_Exercise brief_
Everything in the data below is left aside except the lines from the one containing "Mit Redux Persist" through the one containing "Es kann konfiguriert"; repeat those exactly.

_Source information_
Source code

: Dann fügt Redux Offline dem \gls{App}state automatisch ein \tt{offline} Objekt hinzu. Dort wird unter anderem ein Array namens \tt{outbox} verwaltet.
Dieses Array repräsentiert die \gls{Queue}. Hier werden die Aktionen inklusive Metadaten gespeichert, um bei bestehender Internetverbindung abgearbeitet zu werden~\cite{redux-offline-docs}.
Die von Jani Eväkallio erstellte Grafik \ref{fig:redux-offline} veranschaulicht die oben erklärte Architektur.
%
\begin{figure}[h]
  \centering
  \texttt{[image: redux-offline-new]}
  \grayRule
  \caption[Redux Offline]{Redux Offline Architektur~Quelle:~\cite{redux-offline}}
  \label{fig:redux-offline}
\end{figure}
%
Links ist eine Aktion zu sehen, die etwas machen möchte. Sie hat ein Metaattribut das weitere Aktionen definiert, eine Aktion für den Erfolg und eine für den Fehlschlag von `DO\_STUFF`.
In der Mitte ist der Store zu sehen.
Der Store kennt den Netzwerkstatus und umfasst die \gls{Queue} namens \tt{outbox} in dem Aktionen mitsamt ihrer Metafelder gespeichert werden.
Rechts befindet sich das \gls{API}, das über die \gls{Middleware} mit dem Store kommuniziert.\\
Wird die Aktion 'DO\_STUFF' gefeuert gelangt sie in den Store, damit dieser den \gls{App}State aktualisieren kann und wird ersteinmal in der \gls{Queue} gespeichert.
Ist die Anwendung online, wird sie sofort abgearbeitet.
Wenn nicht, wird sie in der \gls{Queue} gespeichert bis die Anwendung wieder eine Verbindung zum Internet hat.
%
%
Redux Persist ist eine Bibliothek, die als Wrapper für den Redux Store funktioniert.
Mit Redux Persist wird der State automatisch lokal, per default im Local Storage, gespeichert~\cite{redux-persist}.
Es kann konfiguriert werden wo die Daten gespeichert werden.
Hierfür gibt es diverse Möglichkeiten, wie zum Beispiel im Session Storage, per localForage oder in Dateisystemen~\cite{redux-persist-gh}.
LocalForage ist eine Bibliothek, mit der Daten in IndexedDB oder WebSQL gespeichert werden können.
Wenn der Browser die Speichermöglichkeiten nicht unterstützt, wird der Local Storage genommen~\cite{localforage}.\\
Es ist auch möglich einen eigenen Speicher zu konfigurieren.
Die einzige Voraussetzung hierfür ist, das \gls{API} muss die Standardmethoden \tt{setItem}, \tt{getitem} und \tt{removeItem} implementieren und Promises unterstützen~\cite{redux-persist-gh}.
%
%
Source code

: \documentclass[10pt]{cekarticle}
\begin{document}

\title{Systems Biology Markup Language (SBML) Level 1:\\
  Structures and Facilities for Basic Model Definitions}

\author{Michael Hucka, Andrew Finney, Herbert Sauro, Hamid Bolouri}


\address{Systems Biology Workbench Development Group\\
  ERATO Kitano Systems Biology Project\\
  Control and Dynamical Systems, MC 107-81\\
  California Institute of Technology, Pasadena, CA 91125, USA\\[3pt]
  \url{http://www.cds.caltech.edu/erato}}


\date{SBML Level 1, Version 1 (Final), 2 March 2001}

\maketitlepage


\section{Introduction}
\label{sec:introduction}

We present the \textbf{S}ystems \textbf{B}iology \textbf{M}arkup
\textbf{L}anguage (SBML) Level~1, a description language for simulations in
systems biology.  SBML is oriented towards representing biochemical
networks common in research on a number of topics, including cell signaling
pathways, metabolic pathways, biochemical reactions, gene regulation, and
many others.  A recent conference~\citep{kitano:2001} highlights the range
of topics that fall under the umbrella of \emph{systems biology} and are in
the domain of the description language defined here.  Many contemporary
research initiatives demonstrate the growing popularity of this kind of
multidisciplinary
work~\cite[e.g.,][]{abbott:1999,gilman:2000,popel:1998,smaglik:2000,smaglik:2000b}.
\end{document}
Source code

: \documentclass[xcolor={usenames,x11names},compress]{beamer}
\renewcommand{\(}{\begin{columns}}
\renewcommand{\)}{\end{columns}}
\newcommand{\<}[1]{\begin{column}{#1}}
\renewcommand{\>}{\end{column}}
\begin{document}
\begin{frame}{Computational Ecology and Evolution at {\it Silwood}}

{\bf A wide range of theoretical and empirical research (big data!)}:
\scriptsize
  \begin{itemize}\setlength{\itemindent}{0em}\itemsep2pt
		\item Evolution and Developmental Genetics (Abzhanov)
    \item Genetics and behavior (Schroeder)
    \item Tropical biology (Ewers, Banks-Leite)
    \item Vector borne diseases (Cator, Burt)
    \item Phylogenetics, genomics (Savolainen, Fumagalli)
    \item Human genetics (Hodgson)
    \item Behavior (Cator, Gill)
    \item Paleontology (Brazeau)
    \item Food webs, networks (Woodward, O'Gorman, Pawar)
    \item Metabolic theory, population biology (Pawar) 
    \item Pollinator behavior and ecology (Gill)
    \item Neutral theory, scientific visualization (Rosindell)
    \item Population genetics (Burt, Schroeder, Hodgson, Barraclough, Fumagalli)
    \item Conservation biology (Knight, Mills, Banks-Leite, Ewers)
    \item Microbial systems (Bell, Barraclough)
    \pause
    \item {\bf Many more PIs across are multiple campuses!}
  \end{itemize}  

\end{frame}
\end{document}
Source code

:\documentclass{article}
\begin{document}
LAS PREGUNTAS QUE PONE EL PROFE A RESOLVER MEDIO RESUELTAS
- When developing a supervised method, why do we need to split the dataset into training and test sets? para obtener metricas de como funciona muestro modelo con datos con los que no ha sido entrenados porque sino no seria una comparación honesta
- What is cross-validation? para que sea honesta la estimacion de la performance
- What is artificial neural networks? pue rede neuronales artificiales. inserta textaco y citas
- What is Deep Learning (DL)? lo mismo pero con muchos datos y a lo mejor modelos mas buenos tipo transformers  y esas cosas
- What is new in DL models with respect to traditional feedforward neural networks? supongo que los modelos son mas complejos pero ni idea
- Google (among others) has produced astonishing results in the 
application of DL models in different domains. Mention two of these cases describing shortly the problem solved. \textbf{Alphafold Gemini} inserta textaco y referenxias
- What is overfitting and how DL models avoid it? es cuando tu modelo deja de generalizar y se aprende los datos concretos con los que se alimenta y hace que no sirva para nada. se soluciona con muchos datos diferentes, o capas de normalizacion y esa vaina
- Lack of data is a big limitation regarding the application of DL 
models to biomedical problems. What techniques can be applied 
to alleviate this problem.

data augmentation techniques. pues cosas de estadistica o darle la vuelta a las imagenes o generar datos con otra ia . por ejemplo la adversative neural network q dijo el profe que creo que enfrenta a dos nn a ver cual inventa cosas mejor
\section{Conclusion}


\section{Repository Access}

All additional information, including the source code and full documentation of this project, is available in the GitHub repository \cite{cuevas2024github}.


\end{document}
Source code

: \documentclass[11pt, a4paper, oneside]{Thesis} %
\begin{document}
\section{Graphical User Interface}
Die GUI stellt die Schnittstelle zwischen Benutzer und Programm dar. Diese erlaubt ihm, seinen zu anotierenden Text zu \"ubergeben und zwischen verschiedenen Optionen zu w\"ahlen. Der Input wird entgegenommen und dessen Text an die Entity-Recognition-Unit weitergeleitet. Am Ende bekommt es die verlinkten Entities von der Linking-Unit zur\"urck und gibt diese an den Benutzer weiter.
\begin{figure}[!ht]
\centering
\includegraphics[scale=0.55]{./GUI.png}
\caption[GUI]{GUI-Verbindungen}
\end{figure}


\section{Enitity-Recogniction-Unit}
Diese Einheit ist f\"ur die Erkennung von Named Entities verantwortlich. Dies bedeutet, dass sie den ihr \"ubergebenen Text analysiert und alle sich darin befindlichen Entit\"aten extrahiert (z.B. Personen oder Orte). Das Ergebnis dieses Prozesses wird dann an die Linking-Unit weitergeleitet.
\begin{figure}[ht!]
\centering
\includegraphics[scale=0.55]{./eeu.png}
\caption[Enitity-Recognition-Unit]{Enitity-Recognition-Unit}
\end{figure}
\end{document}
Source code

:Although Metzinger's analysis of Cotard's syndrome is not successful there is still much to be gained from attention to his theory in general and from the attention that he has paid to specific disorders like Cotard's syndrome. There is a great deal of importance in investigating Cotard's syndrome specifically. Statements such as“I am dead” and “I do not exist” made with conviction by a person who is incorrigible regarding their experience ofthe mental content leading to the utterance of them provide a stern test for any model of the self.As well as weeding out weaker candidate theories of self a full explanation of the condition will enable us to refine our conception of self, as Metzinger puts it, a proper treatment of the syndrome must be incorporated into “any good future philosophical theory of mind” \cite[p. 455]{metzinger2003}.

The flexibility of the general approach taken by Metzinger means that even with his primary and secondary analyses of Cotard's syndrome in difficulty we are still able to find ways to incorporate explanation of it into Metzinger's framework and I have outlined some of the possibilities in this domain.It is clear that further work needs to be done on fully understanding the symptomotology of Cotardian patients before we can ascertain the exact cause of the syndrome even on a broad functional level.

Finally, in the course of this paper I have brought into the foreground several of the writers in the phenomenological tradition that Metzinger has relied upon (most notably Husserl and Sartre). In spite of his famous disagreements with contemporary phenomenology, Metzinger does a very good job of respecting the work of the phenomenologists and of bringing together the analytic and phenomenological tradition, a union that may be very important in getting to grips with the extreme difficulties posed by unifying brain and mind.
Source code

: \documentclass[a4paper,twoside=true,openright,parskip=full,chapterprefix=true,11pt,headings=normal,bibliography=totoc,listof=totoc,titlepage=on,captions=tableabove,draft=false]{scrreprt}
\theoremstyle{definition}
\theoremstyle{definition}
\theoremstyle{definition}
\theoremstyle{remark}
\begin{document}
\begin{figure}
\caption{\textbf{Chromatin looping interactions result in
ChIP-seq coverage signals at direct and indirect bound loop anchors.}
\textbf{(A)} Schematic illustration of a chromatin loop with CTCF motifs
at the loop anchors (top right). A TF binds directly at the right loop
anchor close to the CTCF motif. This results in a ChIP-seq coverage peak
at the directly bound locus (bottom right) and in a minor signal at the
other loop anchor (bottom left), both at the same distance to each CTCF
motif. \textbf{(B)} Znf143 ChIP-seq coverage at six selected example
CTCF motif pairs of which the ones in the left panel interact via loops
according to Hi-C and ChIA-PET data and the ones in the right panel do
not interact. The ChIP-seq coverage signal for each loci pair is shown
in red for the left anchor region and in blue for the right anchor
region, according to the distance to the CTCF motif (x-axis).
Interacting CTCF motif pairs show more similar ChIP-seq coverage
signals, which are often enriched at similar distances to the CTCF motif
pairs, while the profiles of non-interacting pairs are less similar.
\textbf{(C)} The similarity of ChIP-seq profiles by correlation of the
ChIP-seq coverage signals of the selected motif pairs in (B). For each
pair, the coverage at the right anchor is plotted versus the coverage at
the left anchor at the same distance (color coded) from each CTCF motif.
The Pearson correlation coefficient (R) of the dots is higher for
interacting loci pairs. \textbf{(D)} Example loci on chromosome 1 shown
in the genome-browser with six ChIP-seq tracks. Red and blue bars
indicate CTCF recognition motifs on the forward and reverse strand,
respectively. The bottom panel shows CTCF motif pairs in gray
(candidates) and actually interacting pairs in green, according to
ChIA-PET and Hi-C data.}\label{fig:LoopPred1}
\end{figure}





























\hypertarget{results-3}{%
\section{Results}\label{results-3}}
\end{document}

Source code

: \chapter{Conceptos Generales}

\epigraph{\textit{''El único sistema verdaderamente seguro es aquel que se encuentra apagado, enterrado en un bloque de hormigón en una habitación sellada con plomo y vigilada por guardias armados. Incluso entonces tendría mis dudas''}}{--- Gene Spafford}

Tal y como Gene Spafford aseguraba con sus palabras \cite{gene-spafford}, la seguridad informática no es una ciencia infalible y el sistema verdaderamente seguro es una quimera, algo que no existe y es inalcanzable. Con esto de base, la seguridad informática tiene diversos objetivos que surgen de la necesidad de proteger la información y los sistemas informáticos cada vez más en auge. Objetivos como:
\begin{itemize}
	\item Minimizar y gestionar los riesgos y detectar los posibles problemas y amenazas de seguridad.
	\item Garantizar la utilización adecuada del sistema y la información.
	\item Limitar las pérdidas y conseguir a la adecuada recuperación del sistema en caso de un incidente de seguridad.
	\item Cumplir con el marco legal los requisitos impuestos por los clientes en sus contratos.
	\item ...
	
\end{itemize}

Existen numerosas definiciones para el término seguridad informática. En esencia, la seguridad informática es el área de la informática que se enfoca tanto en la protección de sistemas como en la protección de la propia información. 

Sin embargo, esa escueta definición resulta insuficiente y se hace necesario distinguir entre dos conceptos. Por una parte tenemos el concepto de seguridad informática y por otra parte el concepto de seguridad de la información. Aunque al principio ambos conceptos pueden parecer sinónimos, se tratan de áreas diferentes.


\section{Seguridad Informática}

_Answer_
Mit Redux Persist wird der State automatisch lokal, per default im Local Storage, gespeichert~\cite{redux-persist}.
Es kann konfiguriert werden wo die Daten gespeichert werden.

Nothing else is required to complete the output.